• [REQUIRED WORK]: Nothing in the records may be changed; retype them in full.

• [GIVEN RECORDS]:
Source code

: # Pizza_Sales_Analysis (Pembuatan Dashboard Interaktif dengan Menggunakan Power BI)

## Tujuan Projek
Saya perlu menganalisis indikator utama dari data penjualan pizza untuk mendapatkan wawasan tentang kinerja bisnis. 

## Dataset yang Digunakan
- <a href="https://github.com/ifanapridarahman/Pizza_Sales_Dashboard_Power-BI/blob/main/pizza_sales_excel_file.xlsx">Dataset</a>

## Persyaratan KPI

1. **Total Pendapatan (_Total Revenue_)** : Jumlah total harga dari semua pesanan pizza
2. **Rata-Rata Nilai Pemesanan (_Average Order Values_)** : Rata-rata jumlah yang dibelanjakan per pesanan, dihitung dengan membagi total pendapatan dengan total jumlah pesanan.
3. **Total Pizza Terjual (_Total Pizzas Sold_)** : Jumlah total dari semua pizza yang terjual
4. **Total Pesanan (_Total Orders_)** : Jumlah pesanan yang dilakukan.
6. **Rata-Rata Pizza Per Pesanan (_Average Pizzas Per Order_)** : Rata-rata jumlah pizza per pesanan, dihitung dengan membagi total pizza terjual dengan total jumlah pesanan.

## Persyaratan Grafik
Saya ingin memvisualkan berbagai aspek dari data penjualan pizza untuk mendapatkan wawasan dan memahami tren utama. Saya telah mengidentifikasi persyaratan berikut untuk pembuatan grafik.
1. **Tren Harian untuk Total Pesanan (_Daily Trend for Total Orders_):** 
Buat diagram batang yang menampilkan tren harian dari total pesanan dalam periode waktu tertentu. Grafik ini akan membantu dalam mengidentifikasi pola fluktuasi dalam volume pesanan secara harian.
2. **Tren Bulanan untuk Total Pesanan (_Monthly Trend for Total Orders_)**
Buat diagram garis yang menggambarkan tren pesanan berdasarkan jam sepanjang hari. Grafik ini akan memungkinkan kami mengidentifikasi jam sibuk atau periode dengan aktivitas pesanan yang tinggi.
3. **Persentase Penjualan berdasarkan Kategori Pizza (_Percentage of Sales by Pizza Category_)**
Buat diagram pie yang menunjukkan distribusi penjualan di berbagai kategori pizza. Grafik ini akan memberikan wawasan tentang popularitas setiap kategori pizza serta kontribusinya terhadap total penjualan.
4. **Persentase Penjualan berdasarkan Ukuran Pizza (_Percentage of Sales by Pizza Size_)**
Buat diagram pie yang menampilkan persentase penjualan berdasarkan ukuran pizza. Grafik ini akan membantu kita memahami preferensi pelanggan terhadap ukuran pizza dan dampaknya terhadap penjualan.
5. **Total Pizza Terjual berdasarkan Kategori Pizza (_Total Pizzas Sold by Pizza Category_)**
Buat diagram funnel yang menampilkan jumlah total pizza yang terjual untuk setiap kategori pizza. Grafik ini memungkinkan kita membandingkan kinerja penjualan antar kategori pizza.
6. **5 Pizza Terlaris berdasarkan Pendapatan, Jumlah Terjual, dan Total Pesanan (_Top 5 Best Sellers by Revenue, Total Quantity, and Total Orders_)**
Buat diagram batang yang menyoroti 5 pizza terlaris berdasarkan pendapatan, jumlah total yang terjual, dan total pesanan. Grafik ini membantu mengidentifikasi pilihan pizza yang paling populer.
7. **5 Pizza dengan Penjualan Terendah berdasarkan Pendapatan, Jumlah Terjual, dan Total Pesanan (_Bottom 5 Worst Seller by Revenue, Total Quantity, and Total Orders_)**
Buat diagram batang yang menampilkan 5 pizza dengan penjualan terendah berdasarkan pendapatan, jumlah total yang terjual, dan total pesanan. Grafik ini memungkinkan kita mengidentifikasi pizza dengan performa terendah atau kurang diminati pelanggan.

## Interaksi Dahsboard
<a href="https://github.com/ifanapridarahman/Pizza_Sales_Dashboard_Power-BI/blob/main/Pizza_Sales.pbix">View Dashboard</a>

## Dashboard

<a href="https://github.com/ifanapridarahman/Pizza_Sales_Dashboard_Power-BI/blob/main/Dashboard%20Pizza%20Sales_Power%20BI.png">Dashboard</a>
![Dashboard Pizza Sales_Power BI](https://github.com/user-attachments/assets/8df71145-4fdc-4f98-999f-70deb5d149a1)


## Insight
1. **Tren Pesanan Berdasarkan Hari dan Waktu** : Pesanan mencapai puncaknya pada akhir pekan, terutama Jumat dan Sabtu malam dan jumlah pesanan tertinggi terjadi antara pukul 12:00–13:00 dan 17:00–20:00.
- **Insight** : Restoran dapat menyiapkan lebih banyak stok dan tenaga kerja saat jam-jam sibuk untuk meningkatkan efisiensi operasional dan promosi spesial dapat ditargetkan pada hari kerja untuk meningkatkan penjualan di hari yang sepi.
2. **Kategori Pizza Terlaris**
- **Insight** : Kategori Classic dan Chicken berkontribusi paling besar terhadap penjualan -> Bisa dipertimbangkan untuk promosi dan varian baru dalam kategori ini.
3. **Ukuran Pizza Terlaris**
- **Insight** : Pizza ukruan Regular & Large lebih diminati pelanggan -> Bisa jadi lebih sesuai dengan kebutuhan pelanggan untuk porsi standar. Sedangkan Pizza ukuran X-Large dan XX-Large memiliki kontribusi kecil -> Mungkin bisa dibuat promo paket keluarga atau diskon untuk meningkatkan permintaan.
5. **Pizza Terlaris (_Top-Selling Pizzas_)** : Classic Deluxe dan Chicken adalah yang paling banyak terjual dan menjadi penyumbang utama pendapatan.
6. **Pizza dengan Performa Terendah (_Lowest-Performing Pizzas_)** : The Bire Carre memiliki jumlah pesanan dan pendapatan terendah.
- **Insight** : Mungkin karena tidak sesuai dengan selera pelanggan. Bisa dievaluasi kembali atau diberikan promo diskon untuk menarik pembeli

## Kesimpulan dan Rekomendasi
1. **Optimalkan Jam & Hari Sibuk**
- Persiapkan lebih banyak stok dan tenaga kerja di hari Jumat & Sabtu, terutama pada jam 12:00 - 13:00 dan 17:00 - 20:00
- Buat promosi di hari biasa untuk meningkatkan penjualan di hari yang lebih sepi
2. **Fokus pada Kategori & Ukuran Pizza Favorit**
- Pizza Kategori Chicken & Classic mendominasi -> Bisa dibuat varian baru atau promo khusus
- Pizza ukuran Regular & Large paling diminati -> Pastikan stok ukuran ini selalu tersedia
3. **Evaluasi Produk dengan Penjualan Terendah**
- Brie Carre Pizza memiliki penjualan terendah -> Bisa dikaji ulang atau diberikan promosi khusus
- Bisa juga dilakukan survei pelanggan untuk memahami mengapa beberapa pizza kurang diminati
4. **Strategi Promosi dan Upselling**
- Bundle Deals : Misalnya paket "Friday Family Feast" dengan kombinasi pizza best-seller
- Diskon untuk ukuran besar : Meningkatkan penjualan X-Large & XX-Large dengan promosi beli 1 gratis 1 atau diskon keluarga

• [WRITTEN SOLUTION]:
Source code

: # Pizza_Sales_Analysis (Pembuatan Dashboard Interaktif dengan Menggunakan Power BI)

## Tujuan Projek
Saya perlu menganalisis indikator utama dari data penjualan pizza untuk mendapatkan wawasan tentang kinerja bisnis. 

## Dataset yang Digunakan
- <a href="https://github.com/ifanapridarahman/Pizza_Sales_Dashboard_Power-BI/blob/main/pizza_sales_excel_file.xlsx">Dataset</a>

## Persyaratan KPI

1. **Total Pendapatan (_Total Revenue_)** : Jumlah total harga dari semua pesanan pizza
2. **Rata-Rata Nilai Pemesanan (_Average Order Values_)** : Rata-rata jumlah yang dibelanjakan per pesanan, dihitung dengan membagi total pendapatan dengan total jumlah pesanan.
3. **Total Pizza Terjual (_Total Pizzas Sold_)** : Jumlah total dari semua pizza yang terjual
4. **Total Pesanan (_Total Orders_)** : Jumlah pesanan yang dilakukan.
6. **Rata-Rata Pizza Per Pesanan (_Average Pizzas Per Order_)** : Rata-rata jumlah pizza per pesanan, dihitung dengan membagi total pizza terjual dengan total jumlah pesanan.

## Persyaratan Grafik
Saya ingin memvisualkan berbagai aspek dari data penjualan pizza untuk mendapatkan wawasan dan memahami tren utama. Saya telah mengidentifikasi persyaratan berikut untuk pembuatan grafik.
1. **Tren Harian untuk Total Pesanan (_Daily Trend for Total Orders_):** 
Buat diagram batang yang menampilkan tren harian dari total pesanan dalam periode waktu tertentu. Grafik ini akan membantu dalam mengidentifikasi pola fluktuasi dalam volume pesanan secara harian.
2. **Tren Bulanan untuk Total Pesanan (_Monthly Trend for Total Orders_)**
Buat diagram garis yang menggambarkan tren pesanan berdasarkan jam sepanjang hari. Grafik ini akan memungkinkan kami mengidentifikasi jam sibuk atau periode dengan aktivitas pesanan yang tinggi.
3. **Persentase Penjualan berdasarkan Kategori Pizza (_Percentage of Sales by Pizza Category_)**
Buat diagram pie yang menunjukkan distribusi penjualan di berbagai kategori pizza. Grafik ini akan memberikan wawasan tentang popularitas setiap kategori pizza serta kontribusinya terhadap total penjualan.
4. **Persentase Penjualan berdasarkan Ukuran Pizza (_Percentage of Sales by Pizza Size_)**
Buat diagram pie yang menampilkan persentase penjualan berdasarkan ukuran pizza. Grafik ini akan membantu kita memahami preferensi pelanggan terhadap ukuran pizza dan dampaknya terhadap penjualan.
5. **Total Pizza Terjual berdasarkan Kategori Pizza (_Total Pizzas Sold by Pizza Category_)**
Buat diagram funnel yang menampilkan jumlah total pizza yang terjual untuk setiap kategori pizza. Grafik ini memungkinkan kita membandingkan kinerja penjualan antar kategori pizza.
6. **5 Pizza Terlaris berdasarkan Pendapatan, Jumlah Terjual, dan Total Pesanan (_Top 5 Best Sellers by Revenue, Total Quantity, and Total Orders_)**
Buat diagram batang yang menyoroti 5 pizza terlaris berdasarkan pendapatan, jumlah total yang terjual, dan total pesanan. Grafik ini membantu mengidentifikasi pilihan pizza yang paling populer.
7. **5 Pizza dengan Penjualan Terendah berdasarkan Pendapatan, Jumlah Terjual, dan Total Pesanan (_Bottom 5 Worst Seller by Revenue, Total Quantity, and Total Orders_)**
Buat diagram batang yang menampilkan 5 pizza dengan penjualan terendah berdasarkan pendapatan, jumlah total yang terjual, dan total pesanan. Grafik ini memungkinkan kita mengidentifikasi pizza dengan performa terendah atau kurang diminati pelanggan.

## Interaksi Dahsboard
<a href="https://github.com/ifanapridarahman/Pizza_Sales_Dashboard_Power-BI/blob/main/Pizza_Sales.pbix">View Dashboard</a>

## Dashboard

<a href="https://github.com/ifanapridarahman/Pizza_Sales_Dashboard_Power-BI/blob/main/Dashboard%20Pizza%20Sales_Power%20BI.png">Dashboard</a>
![Dashboard Pizza Sales_Power BI](https://github.com/user-attachments/assets/8df71145-4fdc-4f98-999f-70deb5d149a1)


## Insight
1. **Tren Pesanan Berdasarkan Hari dan Waktu** : Pesanan mencapai puncaknya pada akhir pekan, terutama Jumat dan Sabtu malam dan jumlah pesanan tertinggi terjadi antara pukul 12:00–13:00 dan 17:00–20:00.
- **Insight** : Restoran dapat menyiapkan lebih banyak stok dan tenaga kerja saat jam-jam sibuk untuk meningkatkan efisiensi operasional dan promosi spesial dapat ditargetkan pada hari kerja untuk meningkatkan penjualan di hari yang sepi.
2. **Kategori Pizza Terlaris**
- **Insight** : Kategori Classic dan Chicken berkontribusi paling besar terhadap penjualan -> Bisa dipertimbangkan untuk promosi dan varian baru dalam kategori ini.
3. **Ukuran Pizza Terlaris**
- **Insight** : Pizza ukruan Regular & Large lebih diminati pelanggan -> Bisa jadi lebih sesuai dengan kebutuhan pelanggan untuk porsi standar. Sedangkan Pizza ukuran X-Large dan XX-Large memiliki kontribusi kecil -> Mungkin bisa dibuat promo paket keluarga atau diskon untuk meningkatkan permintaan.
5. **Pizza Terlaris (_Top-Selling Pizzas_)** : Classic Deluxe dan Chicken adalah yang paling banyak terjual dan menjadi penyumbang utama pendapatan.
6. **Pizza dengan Performa Terendah (_Lowest-Performing Pizzas_)** : The Bire Carre memiliki jumlah pesanan dan pendapatan terendah.
- **Insight** : Mungkin karena tidak sesuai dengan selera pelanggan. Bisa dievaluasi kembali atau diberikan promo diskon untuk menarik pembeli

## Kesimpulan dan Rekomendasi
1. **Optimalkan Jam & Hari Sibuk**
- Persiapkan lebih banyak stok dan tenaga kerja di hari Jumat & Sabtu, terutama pada jam 12:00 - 13:00 dan 17:00 - 20:00
- Buat promosi di hari biasa untuk meningkatkan penjualan di hari yang lebih sepi
2. **Fokus pada Kategori & Ukuran Pizza Favorit**
- Pizza Kategori Chicken & Classic mendominasi -> Bisa dibuat varian baru atau promo khusus
- Pizza ukuran Regular & Large paling diminati -> Pastikan stok ukuran ini selalu tersedia
3. **Evaluasi Produk dengan Penjualan Terendah**
- Brie Carre Pizza memiliki penjualan terendah -> Bisa dikaji ulang atau diberikan promosi khusus
- Bisa juga dilakukan survei pelanggan untuk memahami mengapa beberapa pizza kurang diminati
4. **Strategi Promosi dan Upselling**
- Bundle Deals : Misalnya paket "Friday Family Feast" dengan kombinasi pizza best-seller
- Diskon untuk ukuran besar : Meningkatkan penjualan X-Large & XX-Large dengan promosi beli 1 gratis 1 atau diskon keluarga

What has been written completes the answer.